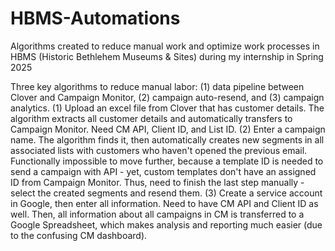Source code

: # HBMS-Automations
Algorithms created to reduce manual work and optimize work processes in HBMS (Historic Bethlehem Museums &amp; Sites) during my internship in Spring 2025

Three key algorithms to reduce manual labor: (1) data pipeline between Clover and Campaign Monitor, (2) campaign auto-resend, and (3) campaign analytics.
(1) Upload an excel file from Clover that has customer details. The algorithm extracts all customer details and automatically transfers to Campaign Monitor. Need CM API, Client ID, and List ID.
(2) Enter a campaign name. The algorithm finds it, then automatically creates new segments in all associated lists with customers who haven't opened the previous email. Functionally impossible to move further, because a template ID is needed to send a campaign with API - yet, custom templates don't have an assigned ID from Campaign Monitor. Thus, need to finish the last step manually - select the created segments and resend them.
(3) Create a service account in Google, then enter all information. Need to have CM API and Client ID as well. Then, all information about all campaigns in CM is transferred to a Google Spreadsheet, which makes analysis and reporting much easier (due to the confusing CM dashboard).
=-=-=-=-=
» What is required: Skip the pictures and give the entries above again word for word.

» Task solution:
Source code

: # HBMS-Automations
Algorithms created to reduce manual work and optimize work processes in HBMS (Historic Bethlehem Museums &amp; Sites) during my internship in Spring 2025

Three key algorithms to reduce manual labor: (1) data pipeline between Clover and Campaign Monitor, (2) campaign auto-resend, and (3) campaign analytics.
(1) Upload an excel file from Clover that has customer details. The algorithm extracts all customer details and automatically transfers to Campaign Monitor. Need CM API, Client ID, and List ID.
(2) Enter a campaign name. The algorithm finds it, then automatically creates new segments in all associated lists with customers who haven't opened the previous email. Functionally impossible to move further, because a template ID is needed to send a campaign with API - yet, custom templates don't have an assigned ID from Campaign Monitor. Thus, need to finish the last step manually - select the created segments and resend them.
(3) Create a service account in Google, then enter all information. Need to have CM API and Client ID as well. Then, all information about all campaigns in CM is transferred to a Google Spreadsheet, which makes analysis and reporting much easier (due to the confusing CM dashboard).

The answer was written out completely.